Of course, small restaurants like the Vegetable Garden (yum!) and chains alike offer loyalty cards, in which you get a card stamped after each visit, and get the number "x" purchase free. Of course, the best way to save money overall on food is using careful observation of prices and food amounts at all food stores and restaurants in your area.
I got roped into baking loaves of the fabled, admittedly delicious Amish friendship bread (pictured above) after a friend handed me a giant ziploc of the infamous beige goo. One problem with this cakelike quickbread was simply the timing--it's not the right time of year for baking, especially sweet spicy cakes (or chocolate desserts). For some reason I assumed the friendship was a true sourdough. NOT. Thus, why all the fuss?
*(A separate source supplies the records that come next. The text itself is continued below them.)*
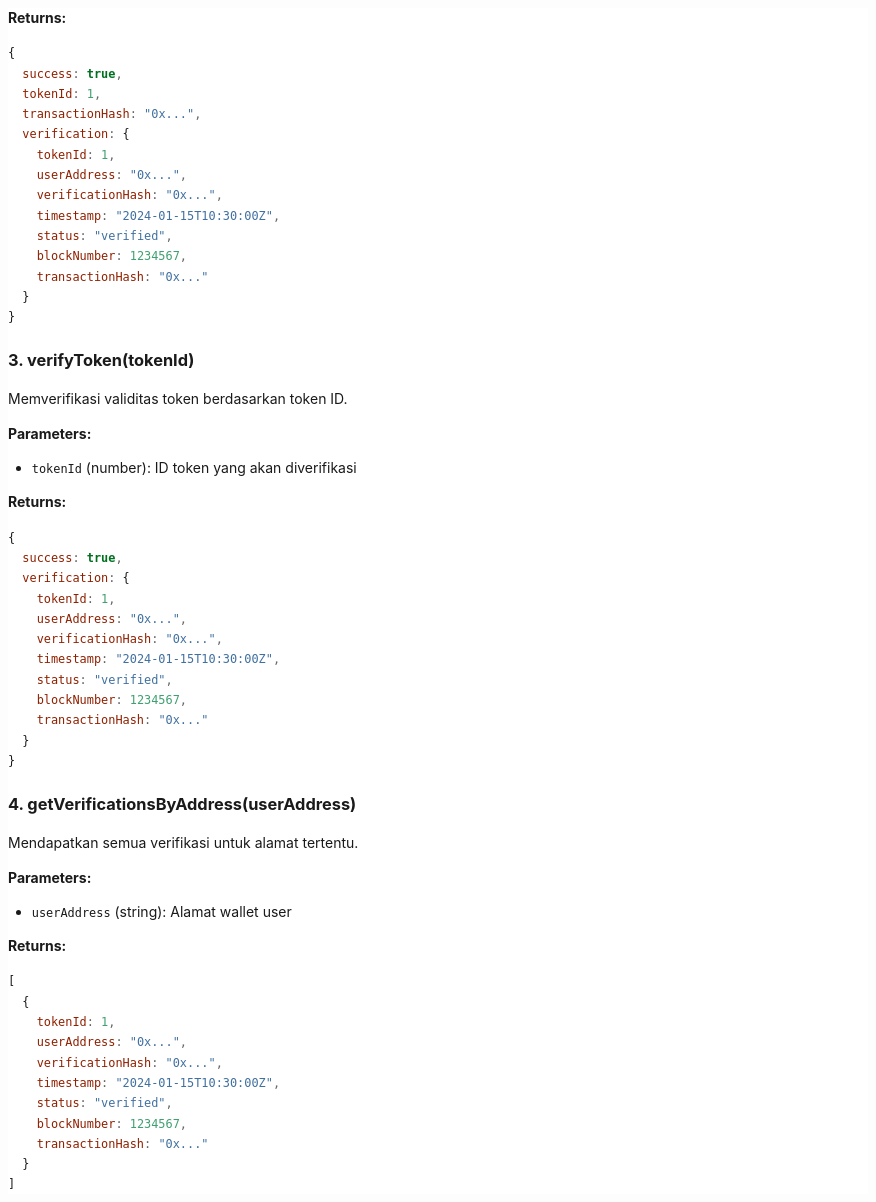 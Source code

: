 **Returns:**
```javascript
{
  success: true,
  tokenId: 1,
  transactionHash: "0x...",
  verification: {
    tokenId: 1,
    userAddress: "0x...",
    verificationHash: "0x...",
    timestamp: "2024-01-15T10:30:00Z",
    status: "verified",
    blockNumber: 1234567,
    transactionHash: "0x..."
  }
}
```

### 3. verifyToken(tokenId)
Memverifikasi validitas token berdasarkan token ID.

**Parameters:**
- `tokenId` (number): ID token yang akan diverifikasi

**Returns:**
```javascript
{
  success: true,
  verification: {
    tokenId: 1,
    userAddress: "0x...",
    verificationHash: "0x...",
    timestamp: "2024-01-15T10:30:00Z",
    status: "verified",
    blockNumber: 1234567,
    transactionHash: "0x..."
  }
}
```

### 4. getVerificationsByAddress(userAddress)
Mendapatkan semua verifikasi untuk alamat tertentu.

**Parameters:**
- `userAddress` (string): Alamat wallet user

**Returns:**
```javascript
[
  {
    tokenId: 1,
    userAddress: "0x...",
    verificationHash: "0x...",
    timestamp: "2024-01-15T10:30:00Z",
    status: "verified",
    blockNumber: 1234567,
    transactionHash: "0x..."
  }
]
```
My real gripe with the fussy treat is not the number of days (10) or steps required, but the sheer number and variety of ingredients used, which boggles the mind. For instance, because the starter contains yeast, why the need to add both baking powder and baking soda? Also, since the recipe calls for eggs and oil just before baking, what's the point of adding instant pudding mix (which is mostly sugar and cornstarch)?
Granted, the final product tastes like cinnamon doughnuts in loaf form, but I've had, and baked from scratch, other delicious cakes that took a lot less effort and fewer ingredients. Hmm, I guess this bread was not so "free" after all.